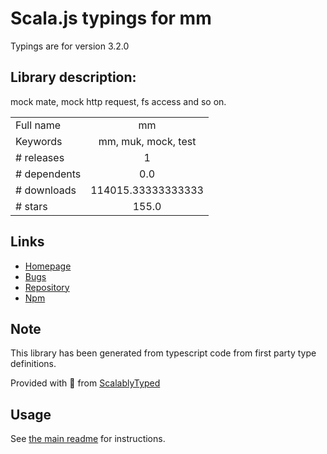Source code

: 
# Scala.js typings for mm

Typings are for version 3.2.0

## Library description:
mock mate, mock http request, fs access and so on.

|                    |                 |
| ------------------ | :-------------: |
| Full name          | mm |
| Keywords           | mm, muk, mock, test |
| # releases         | 1 |
| # dependents       | 0.0 |
| # downloads        | 114015.33333333333 |
| # stars            | 155.0 |

## Links
- [Homepage](http://github.com/node-modules/mm)
- [Bugs](https://github.com/node-modules/mm/issues)
- [Repository](https://github.com/node-modules/mm)
- [Npm](https://www.npmjs.com/package/mm)
    


## Note
This library has been generated from typescript code from first party type definitions.

Provided with :purple_heart: from [ScalablyTyped](https://github.com/oyvindberg/ScalablyTyped)

## Usage
See [the main readme](../../readme.md) for instructions.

## Assignment
Across the whole listing above, find every line with the string "mock" and copy it.

## Answer
mock mate, mock http request, fs access and so on.
| Keywords           | mm, muk, mock, test |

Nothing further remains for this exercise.